He went on to say a few other things I jotted in my notebook:
“I remember when conservation was the ‘nice’ thing to do. But, today, it is essential.”
“Be open and thoughtful about new tools and technology.” He was referring to GMO here. “Don’t get me wrong. I have no use for Roundup.”
“In my career,” Lovejoy continued, “I got tired of hearing, ‘Why don’t you be reasonable?’ In my experience, the other side was not reasonable. But we mustn’t focus on each other and forget the environment. It’s time to open our eyes to what is a reasonable future.”
“Today, conservation requires thinking at a planetary level. But everyone can make a difference.”
“If Thomas Jefferson were alive today,” Lovejoy said, “Instead of saying the most important thing people can do for our country is to introduce a new plant, he’d say it would be to conserve a species.”
As an example of one such saved species, he shared the story of Hawai‘i’s native and critically endangered Laysan duck, which, was, according to Lovejoy, down to a single, surviving female incubating eggs on a nest in the early 1900s. Unfortunately, she lost her eggs to predation, but she happened to have some available sperm stored in a pocket of her oviduct and laid a new clutch of fertilized eggs that survived. Today, approximately 600 owe their existence to this stalwart matriarch.

Dorm life has changed since I lived in one several decades ago. Roommates share a bathroom and have individual bedrooms. There is a billiards room and communal kitchen. Study rooms. Computer labs. And lots of lounge space—think Starbucks without the sugary goods and baristas.
What hasn’t changed, though, is the air conditioning. There was none in my day; there was none at UH-Hilo.
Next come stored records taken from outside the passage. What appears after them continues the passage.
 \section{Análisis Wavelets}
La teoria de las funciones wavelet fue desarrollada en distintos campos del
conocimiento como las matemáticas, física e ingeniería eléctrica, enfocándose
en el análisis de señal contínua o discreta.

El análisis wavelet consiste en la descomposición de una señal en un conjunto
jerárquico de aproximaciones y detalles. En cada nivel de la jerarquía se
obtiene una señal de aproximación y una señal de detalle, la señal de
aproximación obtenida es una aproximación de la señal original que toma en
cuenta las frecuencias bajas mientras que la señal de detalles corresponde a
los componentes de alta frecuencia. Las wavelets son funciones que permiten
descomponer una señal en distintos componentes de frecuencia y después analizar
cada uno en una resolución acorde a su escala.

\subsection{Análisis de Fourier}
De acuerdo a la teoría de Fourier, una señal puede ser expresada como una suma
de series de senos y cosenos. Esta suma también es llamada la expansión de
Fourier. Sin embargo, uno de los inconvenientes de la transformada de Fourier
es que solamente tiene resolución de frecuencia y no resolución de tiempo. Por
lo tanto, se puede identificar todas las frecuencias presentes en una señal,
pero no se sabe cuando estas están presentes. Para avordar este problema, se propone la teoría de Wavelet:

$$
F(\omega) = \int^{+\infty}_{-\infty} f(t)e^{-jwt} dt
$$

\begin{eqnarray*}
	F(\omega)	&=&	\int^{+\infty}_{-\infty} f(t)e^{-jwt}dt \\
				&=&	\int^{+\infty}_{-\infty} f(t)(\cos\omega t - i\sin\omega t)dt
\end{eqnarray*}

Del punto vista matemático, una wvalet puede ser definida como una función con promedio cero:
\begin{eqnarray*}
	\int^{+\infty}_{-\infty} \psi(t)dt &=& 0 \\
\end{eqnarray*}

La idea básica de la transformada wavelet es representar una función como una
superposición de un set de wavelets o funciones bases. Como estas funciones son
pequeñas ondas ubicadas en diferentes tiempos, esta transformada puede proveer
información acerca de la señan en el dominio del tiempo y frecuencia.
I bunked in a dormitory called Hale `Alahonua, which translates to English as “the breeze upon which the fragrance of earth is carried.” But with Guillermo sucking up any hint of trade winds, there was no breeze during my stay, and sweat layered my skin again and again the same way flows of lava built the land upon which the dorm itself stood.
My suite-mate Heather and I managed to procure a fan—a great, industrial-sized one with an airplane-like motor that drowned out the young conservationists playing pool and drinking beer, the coqui frogs, my snoring, and my alarm clock.
But the 23rd annual Hawai‘i Conservation Conference was not about creature comforts. Its theme was Hanohano Hawaiʻi Kuauli: Celebrating Collaboration and Wisdom across Hawai‘i’s Ecosystems.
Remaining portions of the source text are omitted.